I wonder how much of an Audible difference there could actually be from a Quality DAC in a HighEnd Av reciever ??


----------



## ALMFamily (Oct 19, 2011)

Randy,

A very telling sign for me - at AXPONA this past weekend, probably a third or so of the exhibitors were using an OPPO for a source. 

Definitely think you would not go wrong with the 105.


----------



## randyc1 (Jul 20, 2011)

To bad there are'nt any blind shootouts of different players to compare Audible SQ !


----------



## tonyvdb (Sep 5, 2007)

True the DAC is a big selling point but keep in mind that if you are using it for BluRay playback through HDMI its highly unlikely that there will be an audible or visual difference as the A/V signal stays untouched. For DVD and CD playback its a different story the Oppo players excel in that regard Plus they are so well built.


----------



## KelvinS1965 (Feb 6, 2011)

FWIW I found that when I bought my Oppo 93 that there was no different in *picture* quality for 1080/24p discs compared to my previous basic Sony player. However, I wanted the on board HD decoding since I changed to an older (but quality) Arcam AV9 processor that can't decode HD but sounds better anyway.  I also wanted the other features such as subtitle shift and source direct. The later allowed me to compare the upscaling in the Oppo to my then JVC HD350 projector (now X35) and finally to my Lumagen Video processor. 
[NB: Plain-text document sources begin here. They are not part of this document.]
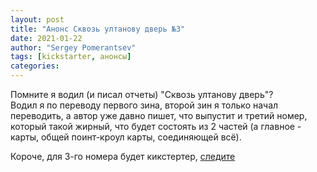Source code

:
 ```yaml
---
layout: post
title: "Анонс Сквозь ултанову дверь №3"
date: 2021-01-22
author: "Sergey Pomerantsev"
tags: [kickstarter, анонсы]
categories:
---
```


Помните я водил (и писал отчеты) "Сквозь ултанову дверь"?  
Водил я по переводу первого зина, второй зин я только начал переводить, а автор уже давно пишет, что выпустит и третий номер, который такой жирный, что будет состоять из 2 частей (а главное - карты, общей поинт-кроул карты, соединяющей всё).

Короче, для 3-го номера будет кикстертер, [следите](https://www.kickstarter.com/projects/through-ultans-door/through-ultans-door)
With PAL DVDs the Oppo was better at upscaling than the JVC and not that far off the Lumagen (though I prefer the lack of ringing on the Lumagen compared to the Oppo) so I think that shows where some of the extra cost goes. If the main purpose is 1080/24p discs then from a video POV there wouldn't be much point (IMHO) buying the more expensive player.


----------



## Jungle Jack (Jul 28, 2009)

KelvinS1965 said:


> FWIW I found that when I bought my Oppo 93 that there was no different in *picture* quality for 1080/24p discs compared to my previous basic Sony player. However, I wanted the on board HD decoding since I changed to an older (but quality) Arcam AV9 processor that can't decode HD but sounds better anyway.  I also wanted the other features such as subtitle shift and source direct. The later allowed me to compare the upscaling in the Oppo to my then JVC HD350 projector (now X35) and finally to my Lumagen Video processor.
> 
> With PAL DVDs the Oppo was better at upscaling than the JVC and not that far off the Lumagen (though I prefer the lack of ringing on the Lumagen compared to the Oppo) so I think that shows where some of the extra cost goes. If the main purpose is 1080/24p discs then from a video POV there wouldn't be much point (IMHO) buying the more expensive player.
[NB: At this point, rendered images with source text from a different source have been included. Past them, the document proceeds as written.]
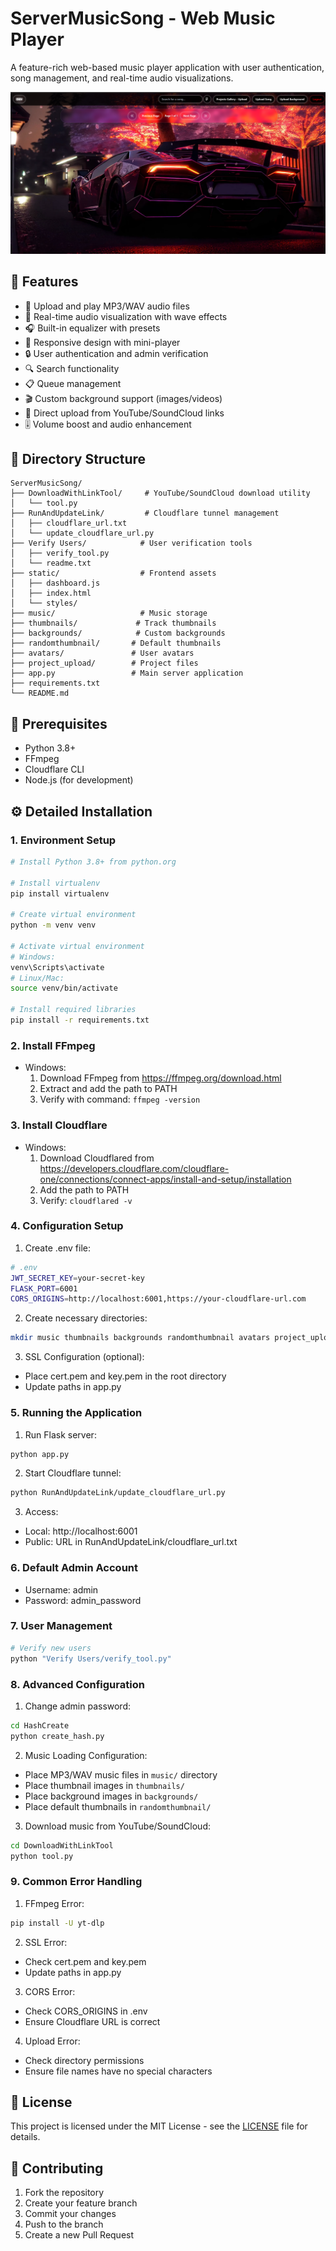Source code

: # ServerMusicSong - Web Music Player 

A feature-rich web-based music player application with user authentication, song management, and real-time audio visualizations.

![ServerMusicSong Screenshot](docs/screenshot.png) <!-- You'll need to add this -->

## 🌟 Features

- 🎵 Upload and play MP3/WAV audio files
- 🎨 Real-time audio visualization with wave effects
- 🎧 Built-in equalizer with presets
- 📱 Responsive design with mini-player
- 🔒 User authentication and admin verification
- 🔍 Search functionality
- 📋 Queue management
- 🎬 Custom background support (images/videos)
- 🔗 Direct upload from YouTube/SoundCloud links
- 🎚️ Volume boost and audio enhancement
 
## 📁 Directory Structure

```
ServerMusicSong/
├── DownloadWithLinkTool/     # YouTube/SoundCloud download utility
│   └── tool.py
├── RunAndUpdateLink/         # Cloudflare tunnel management
│   ├── cloudflare_url.txt
│   └── update_cloudflare_url.py
├── Verify Users/            # User verification tools
│   ├── verify_tool.py
│   └── readme.txt
├── static/                  # Frontend assets
│   ├── dashboard.js
│   ├── index.html
│   └── styles/
├── music/                   # Music storage
├── thumbnails/             # Track thumbnails
├── backgrounds/            # Custom backgrounds
├── randomthumbnail/       # Default thumbnails
├── avatars/               # User avatars
├── project_upload/        # Project files
├── app.py                 # Main server application
├── requirements.txt
└── README.md
```

## 🚀 Prerequisites

- Python 3.8+
- FFmpeg
- Cloudflare CLI
- Node.js (for development)

## ⚙️ Detailed Installation

### 1. Environment Setup
```bash
# Install Python 3.8+ from python.org

# Install virtualenv
pip install virtualenv

# Create virtual environment
python -m venv venv

# Activate virtual environment
# Windows:
venv\Scripts\activate
# Linux/Mac:
source venv/bin/activate

# Install required libraries
pip install -r requirements.txt
```

### 2. Install FFmpeg
- Windows: 
  1. Download FFmpeg from https://ffmpeg.org/download.html
  2. Extract and add the path to PATH
  3. Verify with command: `ffmpeg -version`

### 3. Install Cloudflare
- Windows:
  1. Download Cloudflared from https://developers.cloudflare.com/cloudflare-one/connections/connect-apps/install-and-setup/installation
  2. Add the path to PATH
  3. Verify: `cloudflared -v`

### 4. Configuration Setup

1. Create .env file:
```bash
# .env
JWT_SECRET_KEY=your-secret-key
FLASK_PORT=6001
CORS_ORIGINS=http://localhost:6001,https://your-cloudflare-url.com
```

2. Create necessary directories:
```bash
mkdir music thumbnails backgrounds randomthumbnail avatars project_upload
```

3. SSL Configuration (optional):
- Place cert.pem and key.pem in the root directory
- Update paths in app.py

### 5. Running the Application

1. Run Flask server:
```bash
python app.py
```

2. Start Cloudflare tunnel:
```bash
python RunAndUpdateLink/update_cloudflare_url.py
```

3. Access:
- Local: http://localhost:6001
- Public: URL in RunAndUpdateLink/cloudflare_url.txt

### 6. Default Admin Account
- Username: admin
- Password: admin_password

### 7. User Management
```bash
# Verify new users
python "Verify Users/verify_tool.py"
```

### 8. Advanced Configuration

1. Change admin password:
```bash
cd HashCreate
python create_hash.py
```

2. Music Loading Configuration:
- Place MP3/WAV music files in `music/` directory
- Place thumbnail images in `thumbnails/`
- Place background images in `backgrounds/`
- Place default thumbnails in `randomthumbnail/`

3. Download music from YouTube/SoundCloud:
```bash
cd DownloadWithLinkTool
python tool.py
```

### 9. Common Error Handling

1. FFmpeg Error:
```bash
pip install -U yt-dlp
```

2. SSL Error:
- Check cert.pem and key.pem
- Update paths in app.py

3. CORS Error:
- Check CORS_ORIGINS in .env
- Ensure Cloudflare URL is correct

4. Upload Error:
- Check directory permissions
- Ensure file names have no special characters

## 📝 License

This project is licensed under the MIT License - see the [LICENSE](LICENSE) file for details.

## 🤝 Contributing

1. Fork the repository
2. Create your feature branch
3. Commit your changes
4. Push to the branch
5. Create a new Pull Request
Almost all of us are on record about there not being any real difference from one BDP to another when it comes to BD Playback. DVD's are an entirely different story however and it is here where BDP's like the OPPO earn their stripes. And while all BDP's might look the same with BD, loading times can vary wildly with some taking several minutes just to load. Add to that some BDP's are quite slow to respond to remote control prompts.
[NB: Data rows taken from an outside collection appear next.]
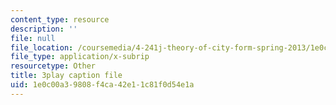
 ```yaml
---
content_type: resource
description: ''
file: null
file_location: /coursemedia/4-241j-theory-of-city-form-spring-2013/1e0c00a39808f4ca42e11c81f0d54e1a_H2GNZX0h84I.srt
file_type: application/x-subrip
resourcetype: Other
title: 3play caption file
uid: 1e0c00a3-9808-f4ca-42e1-1c81f0d54e1a
---
```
In addition, another major concern is firmware updates as certain newly released BD's require these updates for playback. OPPO happens to be at the apex of responsiveness to any customer service issues.

Finally, while it might only be important to a small subset of BDP owners, SACD and DVD-A support is quite important.


----------



## JBrax (Oct 13, 2011)

I myself have often thought of purchasing an Oppo for the SACD playback. Not to mention the build quality is always praised.


----------



## KelvinS1965 (Feb 6, 2011)

@Jungle Jack I was merely pointing out that the upscaling, while good, isn't as good as an external video processor IMHO (in particular a Lumagen since I didn't think my old DVDO Edge was better than the Oppo FWIW). So if the analogue decoding isn't required (which it is in my setup) then a player that can provide source direct into a separate video processor might give a better result anyway. In any case even a Lumagen upscaled DVD doesn't look like a BluRay, so personally I just rent the BluRay version where available and don't tend to watch my old DVDs much anyway (even then I watch them on my TV rather than my projector where they look good enough to watch).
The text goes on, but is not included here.